Reserve Bank (RBNZ) Governor Adrian Orr, when he announced on March 27 the next OCR move would likely be down, referenced the “weaker global economic outlook and reduced momentum in domestic spending”.

“The global economic outlook has continued to weaken, in particular amongst some of our key trading partners including Australia, Europe, and China,” he said.  

“This weaker outlook has prompted central banks to ease their expected monetary policy stances, placing upward pressure on the New Zealand dollar.

“Domestic growth slowed in 2018, with softness in the housing market and weak business investment contributing.”

Business confidence also plummeted when the Coalition Government was elected, and has struggled to rebound.

This stems in part from uncertainty over possible tax changes and government spending.

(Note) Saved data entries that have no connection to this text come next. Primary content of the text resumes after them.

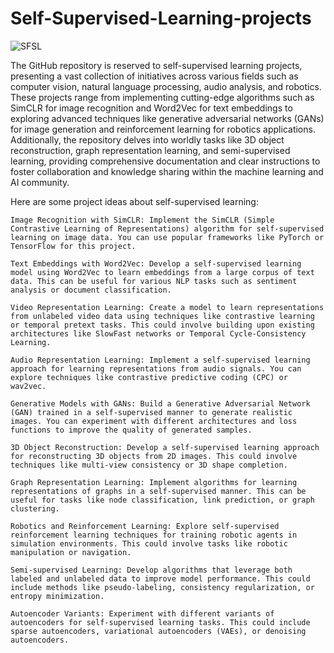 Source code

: # Self-Supervised-Learning-projects
![SFSL](https://assets-global.website-files.com/5d7b77b063a9066d83e1209c/627d124c218350a7f68b344f_6215b2d698dbdf6c276225c7_ssl.png)

The GitHub repository is reserved to self-supervised learning projects, presenting a vast collection of initiatives across various fields such as computer vision, natural language processing, audio analysis, and robotics. These projects range from implementing cutting-edge algorithms such as SimCLR for image recognition and Word2Vec for text embeddings to exploring advanced techniques like generative adversarial networks (GANs) for image generation and reinforcement learning for robotics applications. Additionally, the repository delves into worldly tasks like 3D object reconstruction, graph representation learning, and semi-supervised learning, providing comprehensive documentation and clear instructions to foster collaboration and knowledge sharing within the machine learning and AI community.

Here are some project ideas about self-supervised learning:

    Image Recognition with SimCLR: Implement the SimCLR (Simple Contrastive Learning of Representations) algorithm for self-supervised learning on image data. You can use popular frameworks like PyTorch or TensorFlow for this project.

    Text Embeddings with Word2Vec: Develop a self-supervised learning model using Word2Vec to learn embeddings from a large corpus of text data. This can be useful for various NLP tasks such as sentiment analysis or document classification.

    Video Representation Learning: Create a model to learn representations from unlabeled video data using techniques like contrastive learning or temporal pretext tasks. This could involve building upon existing architectures like SlowFast networks or Temporal Cycle-Consistency Learning.

    Audio Representation Learning: Implement a self-supervised learning approach for learning representations from audio signals. You can explore techniques like contrastive predictive coding (CPC) or wav2vec.

    Generative Models with GANs: Build a Generative Adversarial Network (GAN) trained in a self-supervised manner to generate realistic images. You can experiment with different architectures and loss functions to improve the quality of generated samples.

    3D Object Reconstruction: Develop a self-supervised learning approach for reconstructing 3D objects from 2D images. This could involve techniques like multi-view consistency or 3D shape completion.

    Graph Representation Learning: Implement algorithms for learning representations of graphs in a self-supervised manner. This can be useful for tasks like node classification, link prediction, or graph clustering.

    Robotics and Reinforcement Learning: Explore self-supervised reinforcement learning techniques for training robotic agents in simulation environments. This could involve tasks like robotic manipulation or navigation.

    Semi-supervised Learning: Develop algorithms that leverage both labeled and unlabeled data to improve model performance. This could include methods like pseudo-labeling, consistency regularization, or entropy minimization.

    Autoencoder Variants: Experiment with different variants of autoencoders for self-supervised learning tasks. This could include sparse autoencoders, variational autoencoders (VAEs), or denoising autoencoders.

Businesses are also struggling to pass on the cost of the higher minimum wage, hampering their profitability, and they’re hamstrung by capacity constraints and credit availability.

Will rate cuts help?

  • Kerr

Kerr doesn’t believe a rate cut will directly address these issues.

Furthermore, while cutting will lower servicing costs for those with debt, it’ll reduce the income of the large number of New Zealanders with savings.

The thing it will achieve is providing stimulus ahead of time.

This is important as the protectionist movement underlying the US/China trade war and Brexit is seeing markets price in a greater probability of a recession in the likes of the US next year.

The pinch for Kerr is, the lower the OCR, the less bang you get for your buck with every cut.

Because the OCR is already at a record low of 1.75%, diminishing returns mean the RBNZ will have to make at least two cuts for these to feed through to lower lending rates.

As soon as Orr shocked markets by announcing his very dovish position on March 27, Kerr turned his OCR outlook on its head.

While he had thought the next move would be a hike in 2021, Orr’s tone prompted him to forecast two cuts this year, starting in May. He maintains there’s also a 40% chance of an additional two cuts in 2020 to bring the OCR down to 0.75%.

Kerr doesn’t believe the economic outlook has become that much more dire since the RBNZ previously reviewed the OCR in February to justify its dramatic change of tone.

His forecasts therefore reflect him “playing the man, not the ball”.

He says the RBNZ has “loads” of ammunition, should it need it.

“You can take out 50 basis points worth of insurance now to try to stir a bit of activity over the next year.  

“And if things really do deteriorate next year, you’ve still got quite a bit in the tank that you could do. You could keep cutting, but the more you cut from here, the less impact you have.”

  • Kendall

Kendall, who since the end of 2018 has been forecasting three OCR cuts by 2020, has a slightly different take.

Rather than suggesting we’re reaching a point where lower interest rates are going to stop working, or become materially less effective, she believes the reality is that lower rates are simply the new norm.

She maintains cutting the OCR will give businesses confidence in consumer demand strengthening.

While this will be seen through higher household spending, it will also weaken the dollar, boosting demand for New Zealand exports. 

Kendall accepts you need lower rates than you're used to, to get people spending. However, she sees the market making a textbook response to an OCR cut.

The spanner in the works is around the availability of credit.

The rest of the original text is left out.